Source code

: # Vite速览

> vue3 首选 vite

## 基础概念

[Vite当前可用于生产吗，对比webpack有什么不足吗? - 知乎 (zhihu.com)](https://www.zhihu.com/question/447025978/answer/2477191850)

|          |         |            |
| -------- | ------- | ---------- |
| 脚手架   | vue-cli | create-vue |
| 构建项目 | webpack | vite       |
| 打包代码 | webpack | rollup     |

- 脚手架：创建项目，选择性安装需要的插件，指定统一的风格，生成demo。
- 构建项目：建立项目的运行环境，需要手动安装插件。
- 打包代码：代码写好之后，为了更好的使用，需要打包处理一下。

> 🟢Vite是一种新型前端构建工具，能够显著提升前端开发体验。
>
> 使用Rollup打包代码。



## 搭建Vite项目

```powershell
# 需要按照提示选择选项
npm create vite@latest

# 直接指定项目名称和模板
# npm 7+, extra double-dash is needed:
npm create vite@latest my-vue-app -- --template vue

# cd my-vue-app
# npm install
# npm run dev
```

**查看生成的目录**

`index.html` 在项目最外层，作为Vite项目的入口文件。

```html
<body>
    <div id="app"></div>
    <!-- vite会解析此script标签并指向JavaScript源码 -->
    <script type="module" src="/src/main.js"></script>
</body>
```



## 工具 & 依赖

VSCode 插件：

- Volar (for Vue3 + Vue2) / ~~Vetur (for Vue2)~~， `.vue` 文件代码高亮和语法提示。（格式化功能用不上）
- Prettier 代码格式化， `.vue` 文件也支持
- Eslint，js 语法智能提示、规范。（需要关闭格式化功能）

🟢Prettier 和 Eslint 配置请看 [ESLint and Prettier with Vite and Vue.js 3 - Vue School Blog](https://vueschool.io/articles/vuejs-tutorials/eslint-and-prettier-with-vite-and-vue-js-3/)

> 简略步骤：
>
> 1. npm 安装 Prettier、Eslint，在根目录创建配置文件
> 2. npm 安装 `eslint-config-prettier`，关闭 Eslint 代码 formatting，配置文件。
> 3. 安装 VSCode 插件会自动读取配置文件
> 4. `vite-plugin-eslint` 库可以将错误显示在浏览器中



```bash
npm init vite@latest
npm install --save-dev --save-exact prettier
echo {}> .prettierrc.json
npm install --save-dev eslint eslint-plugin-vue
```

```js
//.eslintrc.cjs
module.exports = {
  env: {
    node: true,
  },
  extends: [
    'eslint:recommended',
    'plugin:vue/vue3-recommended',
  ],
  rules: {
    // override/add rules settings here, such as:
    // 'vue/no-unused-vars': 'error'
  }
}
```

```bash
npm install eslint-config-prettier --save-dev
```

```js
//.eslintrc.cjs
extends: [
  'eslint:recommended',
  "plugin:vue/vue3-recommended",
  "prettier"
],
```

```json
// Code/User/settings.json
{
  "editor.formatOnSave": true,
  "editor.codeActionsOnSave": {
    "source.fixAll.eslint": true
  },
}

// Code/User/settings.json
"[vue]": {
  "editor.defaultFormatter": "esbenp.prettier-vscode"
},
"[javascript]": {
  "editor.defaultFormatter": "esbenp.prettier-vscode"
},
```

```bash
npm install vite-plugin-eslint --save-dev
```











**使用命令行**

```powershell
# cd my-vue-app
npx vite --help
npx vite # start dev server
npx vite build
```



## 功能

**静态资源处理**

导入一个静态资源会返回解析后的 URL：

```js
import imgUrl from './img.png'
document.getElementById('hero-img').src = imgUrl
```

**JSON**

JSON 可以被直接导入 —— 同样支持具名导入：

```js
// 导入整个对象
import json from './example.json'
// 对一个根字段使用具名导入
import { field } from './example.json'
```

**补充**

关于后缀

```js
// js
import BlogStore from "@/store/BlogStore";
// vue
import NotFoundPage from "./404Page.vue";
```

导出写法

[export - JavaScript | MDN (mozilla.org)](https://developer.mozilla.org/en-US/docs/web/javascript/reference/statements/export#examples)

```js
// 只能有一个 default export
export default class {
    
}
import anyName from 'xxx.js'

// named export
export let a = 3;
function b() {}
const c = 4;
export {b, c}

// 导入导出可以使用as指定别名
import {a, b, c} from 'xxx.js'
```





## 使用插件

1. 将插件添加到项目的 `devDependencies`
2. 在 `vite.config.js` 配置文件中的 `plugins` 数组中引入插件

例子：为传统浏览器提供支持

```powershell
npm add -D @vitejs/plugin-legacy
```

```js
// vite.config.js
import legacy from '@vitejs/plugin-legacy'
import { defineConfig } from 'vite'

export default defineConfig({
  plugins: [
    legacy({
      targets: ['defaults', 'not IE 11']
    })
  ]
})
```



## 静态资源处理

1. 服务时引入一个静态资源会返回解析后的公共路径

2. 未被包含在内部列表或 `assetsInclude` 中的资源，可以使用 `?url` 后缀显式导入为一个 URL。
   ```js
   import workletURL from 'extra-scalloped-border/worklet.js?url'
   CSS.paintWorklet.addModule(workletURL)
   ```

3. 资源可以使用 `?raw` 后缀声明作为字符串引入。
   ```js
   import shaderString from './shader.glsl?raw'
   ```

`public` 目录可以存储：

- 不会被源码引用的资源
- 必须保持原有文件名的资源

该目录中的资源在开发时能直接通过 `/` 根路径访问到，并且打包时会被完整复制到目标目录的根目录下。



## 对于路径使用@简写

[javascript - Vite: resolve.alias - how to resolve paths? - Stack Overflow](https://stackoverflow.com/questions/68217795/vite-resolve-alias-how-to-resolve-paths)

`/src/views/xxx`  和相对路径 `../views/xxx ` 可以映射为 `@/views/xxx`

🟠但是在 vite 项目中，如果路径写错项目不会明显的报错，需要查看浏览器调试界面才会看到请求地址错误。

+===+

**Problem:**
Look through the material and copy each line that has "https".

**Reply:**
[Vite当前可用于生产吗，对比webpack有什么不足吗? - 知乎 (zhihu.com)](https://www.zhihu.com/question/447025978/answer/2477191850)
🟢Prettier 和 Eslint 配置请看 [ESLint and Prettier with Vite and Vue.js 3 - Vue School Blog](https://vueschool.io/articles/vuejs-tutorials/eslint-and-prettier-with-vite-and-vue-js-3/)
[export - JavaScript | MDN (mozilla.org)](https://developer.mozilla.org/en-US/docs/web/javascript/reference/statements/export#examples)
[javascript - Vite: resolve.alias - how to resolve paths? - Stack Overflow](https://stackoverflow.com/questions/68217795/vite-resolve-alias-how-to-resolve-paths)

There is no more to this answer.